I propose an experiment now. Close your eyes and let your body breathe in a slightly deeper-than-normal way. Ask yourself the question, “Who am I?”
Many answers might arise. Choose one answer that rises in your attention. Now imagine whatever arose to be a mask. In your mind’s eye, remove the mask and carefully place it to the side. And breathe.
Now ask yourself, “Now that that is gone, who am I?”
Let another answer arise in your attention. Imagine whatever arises to be a mask. In your mind’s eye, remove the mask and carefully place it to the side.
Let’s do this one more time, although you could do it many times on your own. Ask yourself, “Now that those are set aside, who am I?”
Let an answer arise in your attention. Now imagine whatever arises to be a mask. In your mind’s eye, remove the mask and carefully place it to the side.

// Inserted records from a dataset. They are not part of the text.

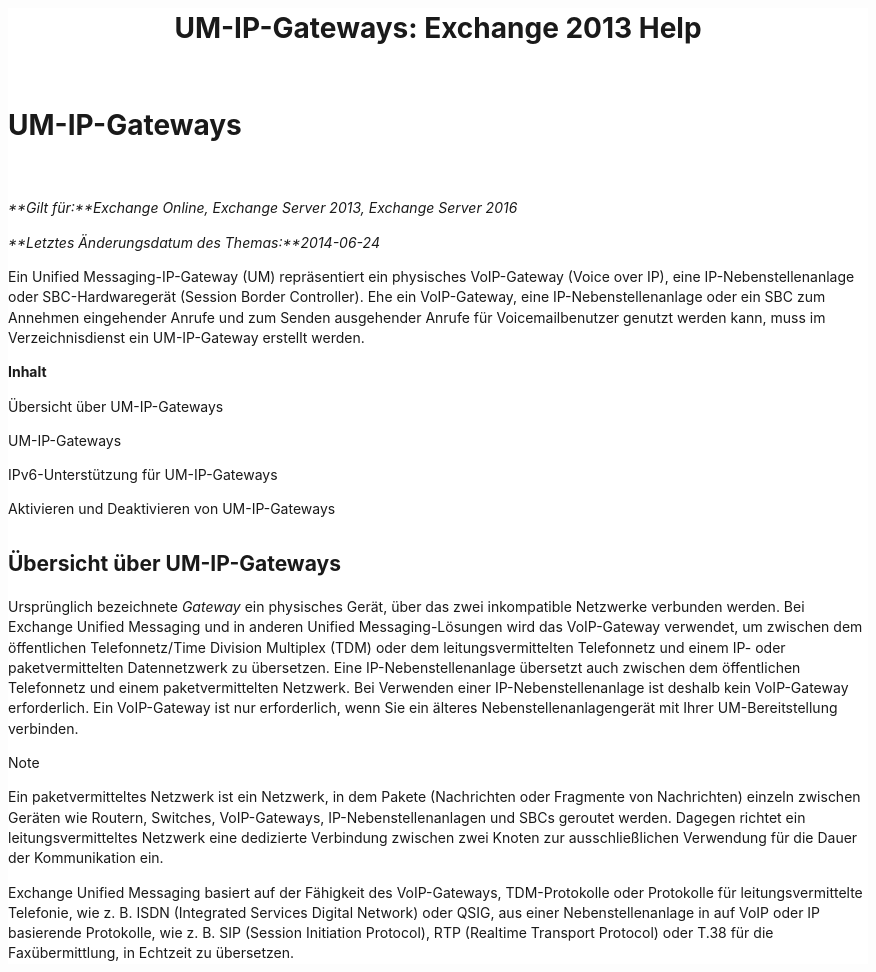 ﻿---
title: 'UM-IP-Gateways: Exchange 2013 Help'
TOCTitle: UM-IP-Gateways
ms:assetid: 991d77e0-3995-44ab-bedf-52ff7a0301ab
ms:mtpsurl: https://technet.microsoft.com/de-de/library/Bb123890(v=EXCHG.150)
ms:contentKeyID: 50476295
ms.date: 04/24/2018
mtps_version: v=EXCHG.150
ms.translationtype: HT
---

# UM-IP-Gateways

 

_**Gilt für:**Exchange Online, Exchange Server 2013, Exchange Server 2016_

_**Letztes Änderungsdatum des Themas:**2014-06-24_

Ein Unified Messaging-IP-Gateway (UM) repräsentiert ein physisches VoIP-Gateway (Voice over IP), eine IP-Nebenstellenanlage oder SBC-Hardwaregerät (Session Border Controller). Ehe ein VoIP-Gateway, eine IP-Nebenstellenanlage oder ein SBC zum Annehmen eingehender Anrufe und zum Senden ausgehender Anrufe für Voicemailbenutzer genutzt werden kann, muss im Verzeichnisdienst ein UM-IP-Gateway erstellt werden.

**Inhalt**

Übersicht über UM-IP-Gateways

UM-IP-Gateways

IPv6-Unterstützung für UM-IP-Gateways

Aktivieren und Deaktivieren von UM-IP-Gateways

## Übersicht über UM-IP-Gateways

Ursprünglich bezeichnete *Gateway* ein physisches Gerät, über das zwei inkompatible Netzwerke verbunden werden. Bei Exchange Unified Messaging und in anderen Unified Messaging-Lösungen wird das VoIP-Gateway verwendet, um zwischen dem öffentlichen Telefonnetz/Time Division Multiplex (TDM) oder dem leitungsvermittelten Telefonnetz und einem IP- oder paketvermittelten Datennetzwerk zu übersetzen. Eine IP-Nebenstellenanlage übersetzt auch zwischen dem öffentlichen Telefonnetz und einem paketvermittelten Netzwerk. Bei Verwenden einer IP-Nebenstellenanlage ist deshalb kein VoIP-Gateway erforderlich. Ein VoIP-Gateway ist nur erforderlich, wenn Sie ein älteres Nebenstellenanlagengerät mit Ihrer UM-Bereitstellung verbinden.


> [!NOTE]
> Ein paketvermitteltes Netzwerk ist ein Netzwerk, in dem Pakete (Nachrichten oder Fragmente von Nachrichten) einzeln zwischen Geräten wie Routern, Switches, VoIP-Gateways, IP-Nebenstellenanlagen und SBCs geroutet werden. Dagegen richtet ein leitungsvermitteltes Netzwerk eine dedizierte Verbindung zwischen zwei Knoten zur ausschließlichen Verwendung für die Dauer der Kommunikation ein.



Exchange Unified Messaging basiert auf der Fähigkeit des VoIP-Gateways, TDM-Protokolle oder Protokolle für leitungsvermittelte Telefonie, wie z. B. ISDN (Integrated Services Digital Network) oder QSIG, aus einer Nebenstellenanlage in auf VoIP oder IP basierende Protokolle, wie z. B. SIP (Session Initiation Protocol), RTP (Realtime Transport Protocol) oder T.38 für die Faxübermittlung, in Echtzeit zu übersetzen.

Remain, if you can, in this state, in which the “I” no longer hinges on those things. Feel this state. Notice what feels new here. Does anything feel deeper? Lighter? Looser? Soupier? Notice if you feel closer to others in the room or in your life? Do you feel closer to other beings? To plants? Stones? The stars overhead? Do you feel a little closer to the Divine?
As we set aside the identities we rely on, even if they are beautiful and proud and useful, as we set them aside, can we notice feeling less contained, less constrained. More like ancient light beaming or blazing.
Take a couple more breaths and then gently bring your atoms back together into enough coherence that you can open your eyes and be back with us.
And here we are, embodied again. Here we are, God in a mask; God in drag as Irwin or Suzanne or Sheridan or the Ner Shalom Singers or you.
It’s Rosh Hashanah. This time of year is the time for splitting open. So let us take the risk to let our masks shatter, let our hearts break, if only for a little while. Let our soft innards be exposed oh so briefly. Let’s fall out of the habit of being discrete bodies in space and remember more and more of what Oneness felt like. Let us bring that memory into all the ways we strive to heal ourselves and heal the world. The Ancient Oneness that we were – the Light we still are.
When we look at each other, let’s see Light. Even when it’s hard to see, even when our mood is clouded, even when we’re busy or angry. Let’s see the Light in ourselves and each other, in every creature, in the Planet itself, and the stars beyond. And then let’s treat everyone and everything with the reverence and wonder that we would treat Beings of Light.
Which brings us back to our story of the Shattered Vessels, which now I realize is an unfinished story. So if we were to write the next chapter, it might go like this:
In time, as the world unfolded, the Light forgot it was Light.
And then it began to remember.
All the beings began to look at each other and see Light again. And as they looked they felt themselves becoming Light. Slowly the fabric of Oneness began to repair itself, but only loosely, because the world had become so precious. And Oneness was pleased, and the many looked at each other in delight.